High Court Declines to Re-visit Previous Conclusion in Baseball Case

Nov 19, 2004

The Supreme Court of Oklahoma has affirmed a lower court’s finding in a personal injury case, where a spectator who was injured at a baseball game sought to turn the high court away from well-recognized case law in the state and assign liability for his injury to the defendants.
 
Specifically, the plaintiff failed to convince the court to overhaul its conclusion in Hull v. Oklahoma City Baseball Co., 1945 OK 194, 196 Okla. 40, 163 P.2d 982, which held a spectator seated in an unscreened portion of a grandstand at a baseball game assumes all normal or ordinary risks attendant upon the use of the premises.
 
The incident leading to the litigation occurred on April 17, 1998 when R. Keith Tucker was struck in the head by a foul ball, while attending a baseball game at the Bricktown Ballpark in Oklahoma City, Oklahoma.
 
Tucker and his spouse, Pam Tucker, sued on August 8, 2002, seeking compensatory and punitive damages for injuries allegedly caused by the wanton, reckless and gross negligence of the defendants — Architectural Design Group, Inc. (architect/designer of stadium), the Oklahoma City Athletic Club (lessee and operator of the ball park/stadium), and the Sports Management Group (stadium consultant)
 
In its analysis, the court noted the unusual argument made by the plaintiffs in that they are asking the Oklahoma Supreme Court “to change the old rule of Hull v.
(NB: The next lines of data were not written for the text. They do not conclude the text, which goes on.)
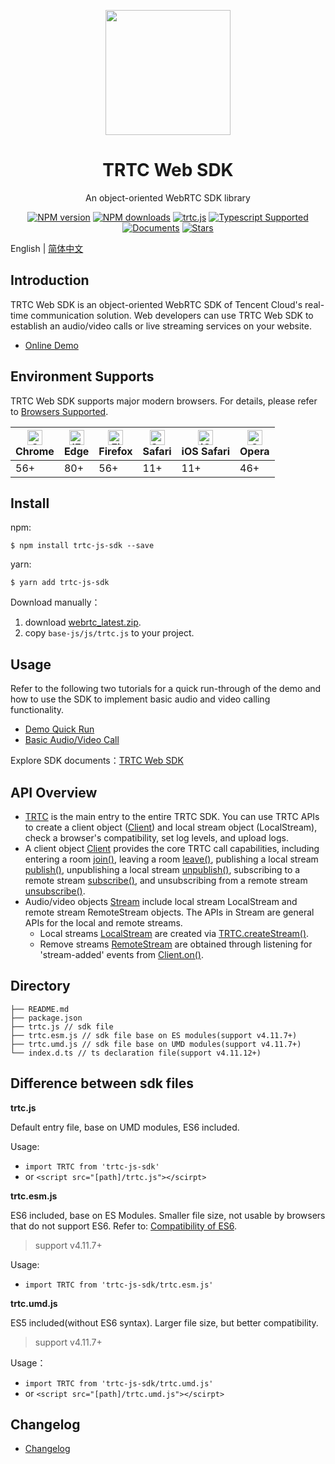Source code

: <p align="center">
  <a href="https://intl.cloud.tencent.com/products/trtc">
    <img width="200" src="https://web.sdk.qcloud.com/trtc/webrtc/assets/trtc-logo.png">
  </a>
</p>

<h1 align="center">TRTC Web SDK</h1>

<div align="center">

An object-oriented WebRTC SDK library  

[![NPM version](https://img.shields.io/npm/v/trtc-js-sdk)](https://www.npmjs.com/package/trtc-js-sdk) [![NPM downloads](https://img.shields.io/npm/dw/trtc-js-sdk)](https://www.npmjs.com/package/trtc-js-sdk) [![trtc.js](https://img.shields.io/bundlephobia/min/trtc-js-sdk)](https://www.npmjs.com/package/trtc-js-sdk) [![Typescript Supported](https://img.shields.io/badge/Typescript-Supported-blue)](https://www.npmjs.com/package/trtc-js-sdk) [![Documents](https://img.shields.io/badge/-Documents-blue)](https://web.sdk.qcloud.com/trtc/webrtc/doc/en/index.html) [![Stars](https://img.shields.io/github/stars/tencentyun/TRTCSDK?style=social)](https://github.com/LiteAVSDK/TRTC_Web) 

</div>

English | [简体中文](https://github.com/LiteAVSDK/TRTC_Web/blob/main/SDK/README-zh_CN.md)

## Introduction

TRTC Web SDK is an object-oriented WebRTC SDK of Tencent Cloud's real-time communication solution. Web developers can use TRTC Web SDK to establish an audio/video calls or live streaming services on your website.

- [Online Demo](https://web.sdk.qcloud.com/trtc/webrtc/demo/api-sample/basic-rtc.html?lang=en)

## Environment Supports

TRTC Web SDK supports major modern browsers. For details, please refer to [Browsers Supported](https://web.sdk.qcloud.com/trtc/webrtc/doc/en/tutorial-05-info-browser.html).

| [<img src="https://web.sdk.qcloud.com/trtc/webrtc/assets/logo/chrome_48x48.png" alt="Chrome" width="24px" height="24px" />](http://godban.github.io/browsers-support-badges/)<br/>Chrome | [<img src="https://web.sdk.qcloud.com/trtc/webrtc/assets/logo/edge_48x48.png" alt="IE / Edge" width="24px" height="24px" />](http://godban.github.io/browsers-support-badges/)<br/> Edge | [<img src="https://web.sdk.qcloud.com/trtc/webrtc/assets/logo/firefox_48x48.png" alt="Firefox" width="24px" height="24px" />](http://godban.github.io/browsers-support-badges/)<br/>Firefox | [<img src="https://web.sdk.qcloud.com/trtc/webrtc/assets/logo/safari_48x48.png" alt="Safari" width="24px" height="24px" />](http://godban.github.io/browsers-support-badges/)<br/>Safari | [<img src="https://web.sdk.qcloud.com/trtc/webrtc/assets/logo/safari-ios_48x48.png" alt="iOS Safari" width="24px" height="24px" />](http://godban.github.io/browsers-support-badges/)<br/>iOS Safari | [<img src="https://web.sdk.qcloud.com/trtc/webrtc/assets/logo/opera_48x48.png" alt="Opera" width="24px" height="24px" />](http://godban.github.io/browsers-support-badges/)<br/>Opera |
| --------- | --------- | --------- | --------- | --------- | --------- |
| 56+ | 80+ | 56+ | 11+ | 11+ | 46+ |

## Install

npm:
```
$ npm install trtc-js-sdk --save
```

yarn:
```
$ yarn add trtc-js-sdk
```

Download manually：

1. download [webrtc_latest.zip](https://web.sdk.qcloud.com/trtc/webrtc/download/webrtc_latest.zip).
2. copy `base-js/js/trtc.js` to your project.

## Usage

Refer to the following two tutorials for a quick run-through of the demo and how to use the SDK to implement basic audio and video calling functionality.

- [Demo Quick Run](https://web.sdk.qcloud.com/trtc/webrtc/doc/en/tutorial-10-basic-get-started-with-demo.html)
- [Basic Audio/Video Call](https://web.sdk.qcloud.com/trtc/webrtc/doc/en/tutorial-11-basic-video-call.html)

Explore SDK documents：[TRTC Web SDK](https://web.sdk.qcloud.com/trtc/webrtc/doc/en/index.html)

## API Overview

- [TRTC](https://web.sdk.qcloud.com/trtc/webrtc/doc/en/TRTC.html) is the main entry to the entire TRTC SDK. You can use TRTC APIs to create a client object ([Client](https://web.sdk.qcloud.com/trtc/webrtc/doc/en/Client.html)) and local stream object (LocalStream), check a browser's compatibility, set log levels, and upload logs.
- A client object [Client](https://web.sdk.qcloud.com/trtc/webrtc/doc/en/Client.html) provides the core TRTC call capabilities, including entering a room [join()](https://web.sdk.qcloud.com/trtc/webrtc/doc/en/Client.html#join), leaving a room [leave()](https://web.sdk.qcloud.com/trtc/webrtc/doc/en/Client.html#leave), publishing a local stream [publish()](https://web.sdk.qcloud.com/trtc/webrtc/doc/en/Client.html#publish), unpublishing a local stream [unpublish()](https://web.sdk.qcloud.com/trtc/webrtc/doc/en/Client.html#unpublish), subscribing to a remote stream [subscribe()](https://web.sdk.qcloud.com/trtc/webrtc/doc/en/Client.html#subscribe), and unsubscribing from a remote stream [unsubscribe()](https://web.sdk.qcloud.com/trtc/webrtc/doc/en/Client.html#unsubscribe).
- Audio/video objects [Stream](https://web.sdk.qcloud.com/trtc/webrtc/doc/en/Stream.html) include local stream LocalStream and remote stream RemoteStream objects. The APIs in Stream are general APIs for the local and remote streams.
  - Local streams [LocalStream](https://web.sdk.qcloud.com/trtc/webrtc/doc/en/LocalStream.html) are created via [TRTC.createStream()](https://web.sdk.qcloud.com/trtc/webrtc/doc/en/TRTC.html#.createStream).
  - Remove streams [RemoteStream](https://web.sdk.qcloud.com/trtc/webrtc/doc/en/RemoteStream.html) are obtained through listening for 'stream-added' events from [Client.on()](https://web.sdk.qcloud.com/trtc/webrtc/doc/en/Client.html#on).

## Directory

```
├── README.md
├── package.json
├── trtc.js // sdk file
├── trtc.esm.js // sdk file base on ES modules(support v4.11.7+)
├── trtc.umd.js // sdk file base on UMD modules(support v4.11.7+)
└── index.d.ts // ts declaration file(support v4.11.12+)
```

## Difference between sdk files

**trtc.js**

Default entry file, base on UMD modules, ES6 included. 

Usage:
- `import TRTC from 'trtc-js-sdk'`
- or `<script src="[path]/trtc.js"></scirpt>`

**trtc.esm.js**

ES6 included, base on ES Modules. Smaller file size, not usable by browsers that do not support ES6. Refer to: [Compatibility of ES6](https://caniuse.com/?search=ES6).

> support v4.11.7+

Usage: 
- `import TRTC from 'trtc-js-sdk/trtc.esm.js'`

**trtc.umd.js**

ES5 included(without ES6 syntax). Larger file size, but better compatibility.

> support v4.11.7+

Usage：

- `import TRTC from 'trtc-js-sdk/trtc.umd.js'`
- or `<script src="[path]/trtc.umd.js"></scirpt>`


## Changelog

- [Changelog](https://web.sdk.qcloud.com/trtc/webrtc/doc/en/tutorial-01-info-changelog.html)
Oklahoma City Baseball Co. that a fan who sits in the unscreened portion of the bleachers at a baseball game cannot recover if hit by a ball.”
 
It further noted that the plaintiff “conceded” that “the trial court should grant Defendants’ respective motions and enter judgment in Defendants’ favor as a matter of law pursuant to the rule in Hull, thereupon Plaintiffs would pursue the overruling of Hull on appeal to this Court.”
 
The court continued: “While the rule in Hull has been summarily labeled ‘assumption of the risk,’ the Hull Court’s ruling actually encompasses several additional key determinations as a matter of law: the absence of a duty on the part of the owner or occupant of the premises to reconstruct or alter the premises so as to obviate known and obvious dangers, and the absence of defendants’ liability for a spectator’s injury resulting from an obvious danger or one that should have been observed in the spectator’s exercise of ordinary care. Hull, 163 P.2d at 982. Further, Hull’s conclusion that ‘there was no unreasonable risk not appreciated by the plaintiff as a spectator of the baseball game,’ amounts to a determination that the risk of injury by a foul ball is a normal or ordinary risk, which is open and obvious to a spectator at a baseball game as a matter of law, for which defendants have no duty to warn. Id. at 984.”
 
The court found, however, that “the facts in this case are analogous to the facts in Hull, and as such, the case is subject to dismissal pursuant thereto.” Tucker et al. v. ADG, INC., et al.; S.Ct.Okla.; No. 98,895; 9/21/04
 
Attorneys of Record: (for plaintiffs) Rex K. Travis of Oklahoma City, Oklahoma. (for defendants) Robert D. Looney, Jr. of Hall, Estill, Hardwick, Gable, Golden & Nelson, P.C., Oklahoma City, Oklahoma, and Natalie K. Ramsey and Bradley K. Donnell of McAfee & Taft, P.C., Oklahoma City, Oklahoma.